ウォール・ストリート占拠 - 組織不在の21世紀革命

法学政治学研究科教授
藤原帰一

この記事は朝日新聞夕刊の『時事小言』
2011年10月18日に掲載されたものを元にしています。

2011/11/1

私たちはいま、革命の時代を生きているらしい。それも、何から何へ変わるのか、さっぱりわからない革命だ。

ウォール・ストリートを占領する運動を最初に知ったのは、インターネットのツイッターだった。誰かの呼びかけが次から次へとリレーされ、遠く離れた日本にも伝わってくる。多くの人が集まっているのに新聞やテレビは報道しない、主流派の報道は偏っているなどというコメントもついていた。

実際、ニューヨーク・タイムズを始めとする主流派メディアは、この占拠運動を当初は黙殺していた。だが、ウォール・ストリートそばの公園に居座る人々が増え、ノーベル賞を受賞した経済学者スティグリッツも集会で演説するという事態を迎えると、まずアメリカ国外のメディアが注目し、最後にはアメリカのメディアも大きく取りあげた。インターネットから始まった運動がマスメディアも無視できない事件に発展した。

反響は世界に広がる。10月15日土曜日にはロンドン、メルボルン、そして東京でも集会が催され、ローマで暴動にまで発展する。ツイッターの数も読み切れないほど激増し、各地の集会の模様はユーチューブを通して同時中継される。それらを拾い読みしながら、世界同時多発革命を目撃するような、不思議な気持ちに駆られていた。

2011年初めにチュニジア、そしてエジプトで起こった政権崩壊でも、似た展開があった。フェイスブックやツイッターに始まる運動が拡大し、主流派メディアに伝わり、諸外国に広がっていったからだ。このときにもインターネットを経由した革命などという議論が行われた。

それでも、チュニジアやエジプトの革命の場合は、中東や北アフリカなど、専制支配の下に置かれた地域のできごとだった。ところが、議会制民主主義が定着しているはずのアメリカで起こったウォール・ストリート占拠運動が、エジプトのムバラク政権崩壊と似た展開を示しているのである。

日本でも似たことがあった。尖閣諸島問題を巡る民主党政権の動揺を糾弾する勢力の街頭デモ、原子力発電の全廃を求める街頭デモ、政治的立場ではおよそ逆のこの二つのデモは、ツイッターでは盛んに伝えられながら主流派メディアの報道からほとんど無視された点では同じだった。これはいったい何だろう?

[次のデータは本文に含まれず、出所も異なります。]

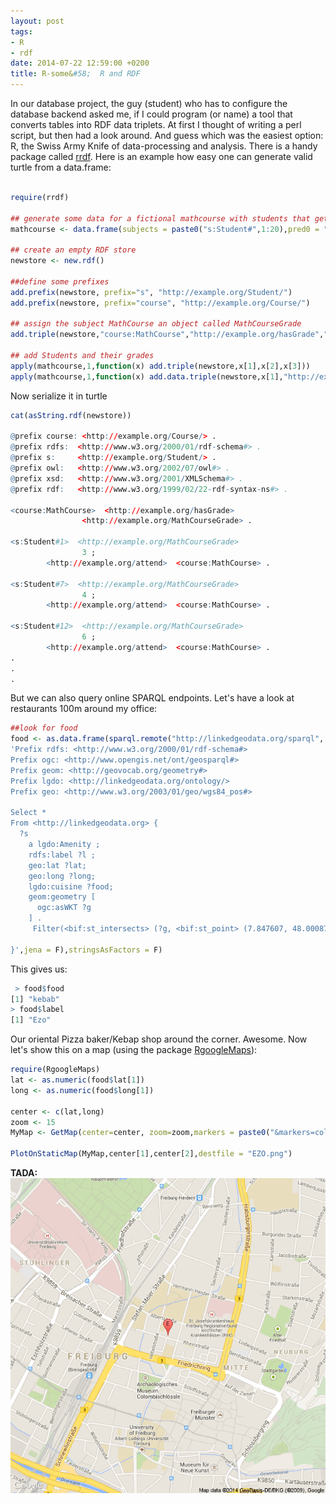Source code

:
 ```yaml
---
layout: post
tags: 
- R 
- rdf
date: 2014-07-22 12:59:00 +0200
title: R-some&#58;  R and RDF
---
```


In our database project, the guy (student) who has to configure the database backend asked me, if I could program (or name) a tool that converts tables into RDF data triplets. At first I thought of writing a perl script, but then had a look around. And guess which was the easiest option: R, the Swiss Army Knife of data-processing and analysis. There is a handy package called [rrdf](http://cran.r-project.org/web/packages/rrdf/index.html). Here is an example how easy one can generate valid turtle from a data.frame:


```r

require(rrdf)

## generate some data for a fictional mathcourse with students that get a grade
mathcourse <- data.frame(subjects = paste0("s:Student#",1:20),pred0 = "http://example.org/attend",objects = "course:MathCourse",grade=sample(1:6,20,replace = T))

## create an empty RDF store
newstore <- new.rdf()

##define some prefixes
add.prefix(newstore, prefix="s", "http://example.org/Student/")
add.prefix(newstore, prefix="course", "http://example.org/Course/")

## assign the subject MathCourse an object called MathCourseGrade 
add.triple(newstore,"course:MathCourse","http://example.org/hasGrade","http://example.org/MathCourseGrade")

## add Students and their grades
apply(mathcourse,1,function(x) add.triple(newstore,x[1],x[2],x[3]))
apply(mathcourse,1,function(x) add.data.triple(newstore,x[1],"http://example.org/MathCourseGrade",data=as.character(x[4]),type="integer"))
```
Now serialize it in turtle

```r
cat(asString.rdf(newstore))

@prefix course: <http://example.org/Course/> .
@prefix rdfs:  <http://www.w3.org/2000/01/rdf-schema#> .
@prefix s:     <http://example.org/Student/> .
@prefix owl:   <http://www.w3.org/2002/07/owl#> .
@prefix xsd:   <http://www.w3.org/2001/XMLSchema#> .
@prefix rdf:   <http://www.w3.org/1999/02/22-rdf-syntax-ns#> .

<course:MathCourse>  <http://example.org/hasGrade>
                <http://example.org/MathCourseGrade> .

<s:Student#1>  <http://example.org/MathCourseGrade>
                3 ;
        <http://example.org/attend>  <course:MathCourse> .

<s:Student#7>  <http://example.org/MathCourseGrade>
                4 ;
        <http://example.org/attend>  <course:MathCourse> .

<s:Student#12>  <http://example.org/MathCourseGrade>
                6 ;
        <http://example.org/attend>  <course:MathCourse> .
.
.
.

```


But we can also query online SPARQL endpoints. Let's have a look at restaurants 100m around my office:




```r
##look for food
food <- as.data.frame(sparql.remote("http://linkedgeodata.org/sparql",
'Prefix rdfs: <http://www.w3.org/2000/01/rdf-schema#>
Prefix ogc: <http://www.opengis.net/ont/geosparql#>
Prefix geom: <http://geovocab.org/geometry#>
Prefix lgdo: <http://linkedgeodata.org/ontology/>
Prefix geo: <http://www.w3.org/2003/01/geo/wgs84_pos#>

Select *
From <http://linkedgeodata.org> {
  ?s
    a lgdo:Amenity ;
    rdfs:label ?l ;
    geo:lat ?lat;
    geo:long ?long;
    lgdo:cuisine ?food;
    geom:geometry [
      ogc:asWKT ?g
    ] .
     Filter(<bif:st_intersects> (?g, <bif:st_point> (7.847607, 48.000874), 0.1)) .
 
}',jena = F),stringsAsFactors = F)
```

This gives us:


```r
 > food$food
[1] "kebab"
> food$label
[1] "Ezo"

```

Our oriental Pizza baker/Kebap shop around the corner. Awesome. Now let's show this on a map (using the package [RgoogleMaps](http://cran.r-project.org/web/packages/RgoogleMaps/index.html)):


```r
require(RgoogleMaps)
lat <- as.numeric(food$lat[1])
long <- as.numeric(food$long[1])

center <- c(lat,long)
zoom <- 15
MyMap <- GetMap(center=center, zoom=zoom,markers = paste0("&markers=color:red|label:E|", center[1],",",center[2]),destfile = "EZO.png");

PlotOnStaticMap(MyMap,center[1],center[2],destfile = "EZO.png")
```
 
 **TADA:**
 ![alt text](/resources/images/EZO.png "Logo Title Text 1")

まず、中心となる政治勢力が存在しない。既成政党の支持組織と異なる運動という意味で言えば、政治的立場は逆になるが、アメリカのティーパーティー運動とウォール・ストリート占拠運動には似たところがある。でも、ティーパーティー運動の場合、既成の政治とは異なる政治家を議会に送り込もうという具体的な政治課題があり、2010年の中間選挙で大きな影響力をふるうことになった。ところがウォール・ストリート占拠運動を見れば、アメリカの社会格差を告発し、銀行や大企業への救済処置に反対するという立場が明確に見えるとはいえ、それを主導する勢力ははっきりしないし、次の大統領選挙で誰を推薦するのかなどという具体的な選択は見えてこない。ツイッターやユーチューブを見る限り、主体も要求もバラバラだ。

20世紀の諸革命、たとえばロシア革命や中国革命の中心にボルシェヴィキや中国共産党があったことは明らかだろう。それまでの専制支配を倒した組織が、その専制支配をさらに上回るような抑圧的体制をつくりだすことでも、20世紀革命には共通点があった。

ところがエジプト革命でもウォール・ストリート占拠運動でも、膨大な群衆が集まり、国際的に運動が波及しているのに、中心となる政治組織はない。それでもエジプト革命ではムバラク退陣という要求が共通していたが、占拠運動にあるのは現在の経済社会と政治社会への告発であって、目的を実現するために誰に権力を委ねるのか、その政治的選択は見えてこない。

組織の不在と政策の空白は裏表の関係にあると私は思う。多様な考えを持つ人々が集まるためには争点を絞らなければならない。フェイスブックやツイッターを見て集会に参加した人々が、特定の政治勢力に加わる意志を持っていたとは考えにくい。インターネットを経由して結ばれた社会連帯の中心は空白なのである。

国境を横断して、膨大な数に上る人々が、現代資本主義経済に異議を申し立てる。まさに世界革命のような事態が起こっているというのに、それがつくりだす政治の形は、まるで見えてこない。そこで明らかなのは、議会制民主主義をとる諸国においても、既成の政治が吸収していない膨大な不安と不満が鬱積していることだ。その危うさ、恐ろしさだけは政治家の皆さんに見ていただきたい。